On January 5, 73 years ago, Peppino Impastato was born in Cinisi, murdered at just 30 years old with a TNT charge placed under the body lying on the railway tracks. A mafia-related crime, which occurred during the election campaign. Impastato had run on the Proletarian Democracy list in the municipal elections, after having spent a lifetime trying to fight the mafia, to which his father and other relatives were linked.
On her birthday, every year various associations including Casa memoria Felicia e Peppino Impastato and Radio 100 Passi organize events in her memory.
A couple of years ago on January 5th in Cinisi, at the former Casa Badalamenti, a book was also presented that tells the life of the courageous young Sicilian.
The figure of Peppino Impastato is certainly much more complex, rich and articulated than the cinematic icon that has often overlapped with reality. – explain the activists of Casa Memoria Felicia and Peppino Impastato, who organized the presentation of the work – In this book thirty-nine testimonies are collected which concern the entire span of Peppino’s life up until his killing at the hands of the mafia.
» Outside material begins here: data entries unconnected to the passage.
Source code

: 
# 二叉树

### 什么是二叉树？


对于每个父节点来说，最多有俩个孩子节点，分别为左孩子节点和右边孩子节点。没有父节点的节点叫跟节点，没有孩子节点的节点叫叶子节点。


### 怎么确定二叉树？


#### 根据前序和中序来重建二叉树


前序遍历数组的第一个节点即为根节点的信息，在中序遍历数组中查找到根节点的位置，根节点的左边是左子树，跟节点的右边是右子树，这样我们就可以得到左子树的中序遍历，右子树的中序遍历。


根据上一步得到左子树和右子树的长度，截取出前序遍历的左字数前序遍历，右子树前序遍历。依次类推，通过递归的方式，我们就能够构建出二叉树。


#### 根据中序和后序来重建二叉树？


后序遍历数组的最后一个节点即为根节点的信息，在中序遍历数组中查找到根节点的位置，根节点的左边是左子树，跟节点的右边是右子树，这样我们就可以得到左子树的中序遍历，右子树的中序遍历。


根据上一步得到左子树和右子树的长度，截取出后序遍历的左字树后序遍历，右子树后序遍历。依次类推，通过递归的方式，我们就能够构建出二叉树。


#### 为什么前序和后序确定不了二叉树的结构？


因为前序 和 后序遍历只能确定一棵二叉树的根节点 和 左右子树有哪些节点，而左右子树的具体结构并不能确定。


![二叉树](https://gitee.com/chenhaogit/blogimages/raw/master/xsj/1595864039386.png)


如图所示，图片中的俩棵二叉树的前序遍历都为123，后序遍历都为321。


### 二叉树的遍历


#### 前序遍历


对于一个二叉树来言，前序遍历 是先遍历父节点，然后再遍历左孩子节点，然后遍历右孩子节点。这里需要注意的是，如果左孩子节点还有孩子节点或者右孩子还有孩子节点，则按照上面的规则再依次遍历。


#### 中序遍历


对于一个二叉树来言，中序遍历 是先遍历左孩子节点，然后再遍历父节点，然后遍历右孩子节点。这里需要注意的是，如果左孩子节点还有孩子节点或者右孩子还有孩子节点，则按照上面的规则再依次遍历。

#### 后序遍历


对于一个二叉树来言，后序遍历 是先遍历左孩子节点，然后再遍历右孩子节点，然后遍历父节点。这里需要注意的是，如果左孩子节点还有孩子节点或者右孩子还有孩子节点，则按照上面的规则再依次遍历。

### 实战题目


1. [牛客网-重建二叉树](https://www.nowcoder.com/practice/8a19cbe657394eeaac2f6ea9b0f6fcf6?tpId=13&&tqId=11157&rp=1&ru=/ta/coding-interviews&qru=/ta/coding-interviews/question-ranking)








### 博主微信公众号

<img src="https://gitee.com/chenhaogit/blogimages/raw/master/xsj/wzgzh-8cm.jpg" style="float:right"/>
From these stories emerges the figure of a leader who did not want to be such, a leader in spite of himself but with an extraordinary ability to gather around him the best youth of his country. A collective story, therefore, which outlines the contours of the figure of Peppino beyond the stereotype of the solitary hero.
Together with Peppino, today another example of courage and intellectual honesty is also remembered, killed on 5 January 1984, again at the hands of the mafia. This is Giuseppe Fava, writer, journalist, screenwriter and founder of I Siciliani, the second anti-mafia newspaper in Sicily.
The story of Pippo Fava
Pippo Fava (Giuseppe Fava) was born in Palazzolo Acreide in 1925. Journalist, writer and playwright, in the Seventies and Eighties he directed the Giornale del Sud and then founded the magazine I Siciliani. He makes a clear choice: to talk without filters about the mafia power in Sicily, its business, the collusions with politics and business, the names and surnames.
His words are direct, often uncomfortable even for the official anti-mafia, which he considers timid and hypocritical. He repeats a phrase that becomes a manifesto: “A journalist is either a watchdog or a servant.” It does not retreat despite threats, isolation and economic difficulties.
He openly denounces the “four horsemen of the mafia apocalypse” and the system that protects Cosa Nostra. It doesn’t retreat, it doesn’t negotiate, it doesn’t sweeten. On 5 January 1984 he was murdered in Catania with five gunshots. His death marks a watershed: Fava becomes a symbol of journalism that is scary because it tells the truth. His students will continue the work, demonstrating that silence is not the only option.